April 10, 2009 (Berkeley, CA) — University of California Press (UC Press) is pleased to announce it has received a major grant from The Andrew W. Mellon Foundation to fund a strategic initiative in California Studies. The $722,000 award will support the creation of a journal, working papers collection, and annual conference in this emerging field.

Creating a multi-campus research and teaching initiative in California Studies is among the University of California’s most important current priorities. “Support from the Mellon Foundation is critically important at a variety of levels,” states University of California (UC) Vice Provost Daniel Greenstein, “lending credibility to an evolving field of scholarly inquiry while at the same time enabling substantial innovation on the part of UC Press and the partners it has invited into this venture.”

The collaborative project will be led by UC Press in partnership with a number of organizations both within and outside UC, including the UC Humanities Research Institute (UCHRI), the UC California Studies Consortium (UCCSC), and the California Digital Library (CDL). The interdisciplinary, peer-reviewed journal, which will be published in both print and digital editions, will draw on perspectives from numerous disciplines, including history, literature, anthropology, sociology, politics, ecology, and the visual arts. The journal will be supported by a collection of working papers, which will allow scholars in the field to post work in progress and invite comment. In addition, an annual conference will help guide the continuing development of the field.
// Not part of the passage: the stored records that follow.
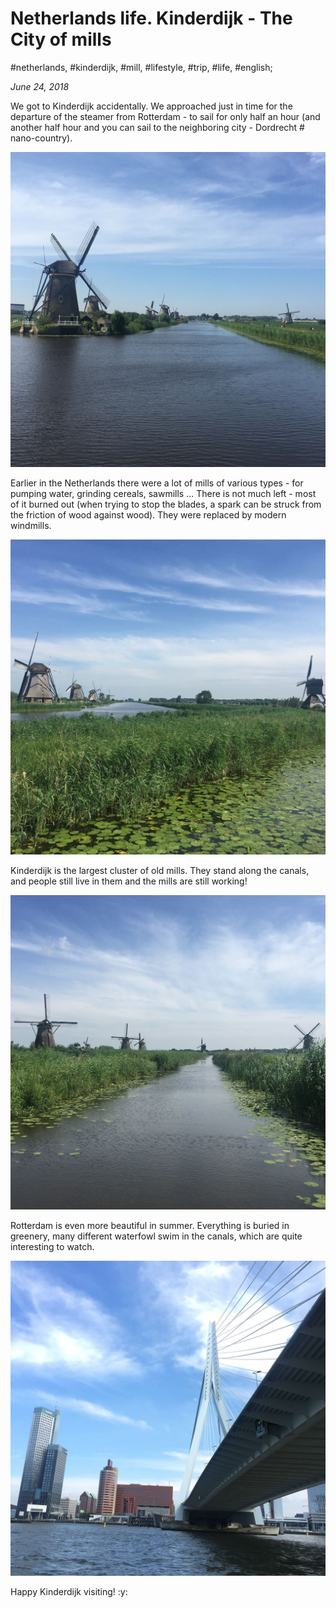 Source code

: # Netherlands life. Kinderdijk - The City of mills

#netherlands, #kinderdijk, #mill, #lifestyle, #trip, #life, #english;

_June 24, 2018_

We got to Kinderdijk accidentally. We approached just in time for the departure of the steamer from Rotterdam - to sail for only half an hour (and another half hour and you can sail to the neighboring city - Dordrecht # nano-country).

![Kinderdijk mill 1](/images/netherlands-life-kinderdijk-the-city-of-mills/1.jpg "Kinderdijk mill 1")

Earlier in the Netherlands there were a lot of mills of various types - for pumping water, grinding cereals, sawmills ... There is not much left - most of it burned out (when trying to stop the blades, a spark can be struck from the friction of wood against wood). They were replaced by modern windmills.

![Kinderdijk mill 2](/images/netherlands-life-kinderdijk-the-city-of-mills/2.jpg "Kinderdijk mill 2")

Kinderdijk is the largest cluster of old mills. They stand along the canals, and people still live in them and the mills are still working!

![Kinderdijk mill 3](/images/netherlands-life-kinderdijk-the-city-of-mills/3.jpg "Kinderdijk mill 3")

Rotterdam is even more beautiful in summer. Everything is buried in greenery, many different waterfowl swim in the canals, which are quite interesting to watch.

![Rotterdam bridge](/images/netherlands-life-kinderdijk-the-city-of-mills/4.jpg "Rotterdam bridge")

Happy Kinderdijk visiting! :y:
UCHRI Director David Theo Goldberg states, “This project is crucial to the long-term viability, stability, and expanding capacity of UC’s California Studies initiative to impact scholarship across a range of fields. Furthermore, it is instrumental to reaching citizens and policymakers outside of academia, as well as communities beyond state borders.”

Books on California and the West have formed a major part of UC Press’s editorial program for decades. In recent years California has become a vital topic of research, teaching, and policy debate. Recent trends suggest California has assumed a level of demographic and economic power that is reconfiguring the politics and economics of the United States, the Pacific region, and the world. The state’s increasingly global reach is evident in its immigrant population, which is among the most diverse anywhere.

“The relations between California and the larger world constitute subjects of compelling importance not only for scholars but for the public at large,” asserts Louis S. Warren, W. Turrentine Jackson Professor of Western U.S. History at UC Davis and a member of the UCCSC steering committee. “To my mind, there could be no better home for the new journal than UC Press, one of the nation’s leading academic publishers and one of the few in the world that has the ability to bring scholarship to a broad public audience.”

The Mellon Foundation’s grant will enable UC Press and its partners to broaden the forum for scholarly communication in California Studies, provide an interdisciplinary venue for new research findings, foster interconnections among scholars, and serve as an incubator for more extensive research and publications.

“We are deeply grateful to the Mellon Foundation for fostering scholarship in California Studies at this critical moment,” notes UC Press Director Lynne Withey. “We look forward to collaborating with our partners throughout the scholarly community to disseminate the results of the Foundation’s investment to a wide and diverse international audience.”